Indígenas en Montería, ¿a qué juegan?, ¿quien, o quiénes están detrás?

Más de un mes llevan los indígenas en el parque central de Montería, sin embargo no han sido claros en sus peticiones y hacia quién se las dirigen. La división interna y las elecciones de autoridades indígenas este año tienen fraccionada a la comunidad.

Unos días hablan de desmilitarizar la zona donde habitan ¿por qué y para qué?, ¿acaso no se sienten más seguros si hay fuerza pública defendiendo del narcotráfico?
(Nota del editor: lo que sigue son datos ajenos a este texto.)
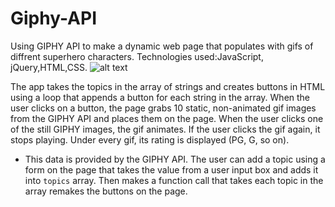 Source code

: # Giphy-API
Using  GIPHY API to make a dynamic web page that populates with gifs of diffrent superhero characters. Technologies used:JavaScript, jQuery,HTML,CSS.
![alt text](gify.png)


  The app  takes the topics in the array of strings and creates buttons in  HTML using a loop that appends a button for each string in the array. When the user clicks on a button, the page  grabs 10 static, non-animated gif images from the GIPHY API and places them on the page.
 When the user clicks one of the still GIPHY images, the gif  animates. If the user clicks the gif again, it  stops playing. Under every gif,  its rating is displayed (PG, G, so on).
   * This data is provided by the GIPHY API.
 The user can add a topic using a form on the page that takes the value from a user input box and adds it into  `topics` array. Then makes a function call that takes each topic in the array remakes the buttons on the page.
Luego dicen que no utilicen el glifosato para acabar con cultivos ilícitos; otros días hablan de educación y les nombran los docentes que ellos, a dedo, proponen. De inmediato cambian de discurso sobre la de salud, de Urra, de tierras y otros días de cualquier cosa.

¿Quién, o quiénes están detrás de la movilización indígena?, ¿actores ilegales para distraer a la institucionalidad y fuerza pública?; ¿líderes foráneos que utilizan la inocencia de esa comunidad para sacar provechos políticos y económicos?; ¿las propias autoridades de esa comunidad para sacar beneficios personales como contratos?

Varias reuniones han existido con alcaldes, gobernador, gobierno nacional, Defensoría del Pueblo, Procuraduría, Ministerio del Interior, personerías y muchos actores más, pero siempre que avanzan en los compromisos se inventan una petición nueva.

Mientras eso ocurre, están en condiciones inhumanas en el parque central de Montería, expuestos a todo tipo de enfermedades, de hecho, han diagnosticado más de 100 niños enfermos, una joven murió de tuberculosis, pasan hambre, se apoderaron del corazón administrativo de la ciudad, es un nido perfecto para la pandemia, han sido atropellados en su paso hacia al río donde se bañan y cumplen con otras necesidades.

Este es el segundo campamento que tienen los indígenas en Montería, el otro está a un costado de las oficinas administrativas de Urrá.

No nos olvidemos que los indígenas Zenúes se sumaron a esta concentración en los primeros días del “desplazamiento” de los nativos del Alto Sinú, y en pocos días expusieron su problema, fueron atendidos, se hicieron compromisos y retornaron. ¿Por qué con los Emberá no pasa lo mismo?. ¿a quién, o quienes les interesa utilizarlos de esa manera?.

Es hora que el Ministerio del Interior y las autoridades locales convoquen a una gran mesa de diálogo donde se transmita en directo las negociaciones y de esa manera saber ¿qué quieren nuestros indígenas?